UM ESPAÇO PARA O LIVRE PENSAR

Mês: abril 2023

Alguns e outros de nós

Somos os que emergem e afundam na mesma intensidade. Os escolhidos simultaneamente pela glória e pelo fracasso. Os que conhecem as montanhas e os penhascos e os que vivem tudo isso às vezes sem nem mesmo existir. 

Alguns de nós são devotos do próprio ser, onipotentes da própria alma e oniscientes da própria mente. Outros são o vazio da vida ou ausência do caminho. 

Com tantas controvérsias e paradigmas, de alguma forma, somos os libertadores e os aprisionados e somos a criação que sonha ser o criador.

A maioria das vezes que tentamos criar, fracassamos como criaturas. De nada a nossa criação foi como o desejado, porque no fundo não sabemos mais o que desejar.

Talvez porque nesse processo muito se quis e pouco se deu. Porque o criador e a criação jamais se entenderam, jamais cooperaram em uníssono e jamais chegaram onde desejaram. 

O criador nunca criou de verdade. 

A criação nunca foi feita por completo. 

Porque o esforço foi infrutífero e não se soube o que era reconhecimento. A criação que criamos de nada importa se é só a vazio que dela restará. 

E o processo foi cansativo mas só alguns e outros como nós entenderam.

Talvez porque somos os esquecidos que esqueceram-se de esquecer. Os perdidos abandonados pelo tempo e pelo espaço. Os espíritos que não partiram ou desapareceram, apenas foram ficando.

Somos os que aprenderam a sentir, mas nem sempre a dizer. Aqueles que queriam existir e não esquecer. 

Somos a alma angustiada, fraudada por cores e vidas. Somos a dor que nunca some, a alegria que não nasce e a tristeza que não se perde. 

Somos o Ninguém e o Nada é o lugar que chegamos, ou melhor, o único que criamos.

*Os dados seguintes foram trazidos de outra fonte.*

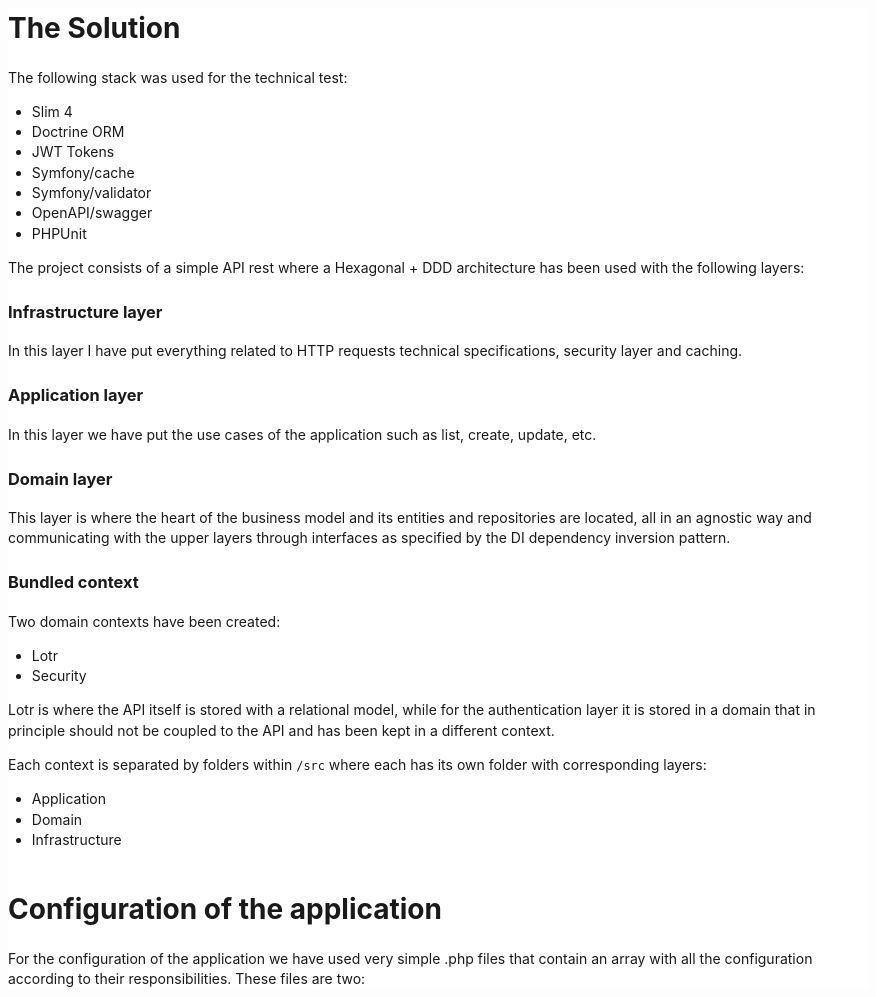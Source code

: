 # The Solution

The following stack was used for the technical test:

* Slim 4
* Doctrine ORM
* JWT Tokens
* Symfony/cache
* Symfony/validator
* OpenAPI/swagger
* PHPUnit

The project consists of a simple API rest where a Hexagonal + DDD architecture has been used with the following layers:

### Infrastructure layer

In this layer I have put everything related to HTTP requests technical specifications, security layer and caching.

### Application layer

In this layer we have put the use cases of the application such as list, create, update, etc.

### Domain layer

This layer is where the heart of the business model and its entities and repositories are located, all in an agnostic way and communicating with the upper layers through interfaces as specified by the DI dependency inversion pattern.

### Bundled context

Two domain contexts have been created:

* Lotr
* Security

Lotr is where the API itself is stored with a relational model, while for the authentication layer it is stored in a domain that in principle should not be coupled to the API and has been kept in a different context.

Each context is separated by folders within `/src` where each has its own folder with corresponding layers:

* Application
* Domain
* Infrastructure

# Configuration of the application

For the configuration of the application we have used very simple .php files that contain an array with all the configuration according to their responsibilities. These files are two:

Os esquecidos que foram abandonados mesmo antes de existir; os amantes que jamais conheceram o amor; os poetas que abandonaram a poieses

Somos os que foram abandonados, deixados e largados às margens das maravilhas que um dia nos prometeram. 

Somos a esperança dos tempos de glória e a desgraça dos tempos da derrota. 

Somos aqueles que sonham mas, que na maioria das vezes, alucinam. 

Somos os que tentam e persistem; somos o que podemos e fazemos o possível. 

E às vezes somos o desespero de se ver em todo lugar e não pertencer a nenhum.

Somos o delírio da alegria de viver e o abismo do desassossego de existir. Seremos o Passado, o Presente e o Futuro; mas mesmo assim seremos os ausentes.

E nada de redundante temos nisso tudo; só queremos a opção de, pela primeira vez, não precisar mais ser. 

***

Arte de Aarti Shinde

O texto só para aqueles que sabem quem são.

Espirituosamente, 
Julia.

Quando o relógio trava

Dificilmente o Tempo foi aquele que forneceu o alento de que tanto precisávamos. O senhor da verdade, na maioria das vezes, foi o catalisador de boa parte do tormento. Se não era suficiente ser assombrado pela sua existência, convivemos com a materialização da sua presença através do bendito do relógio.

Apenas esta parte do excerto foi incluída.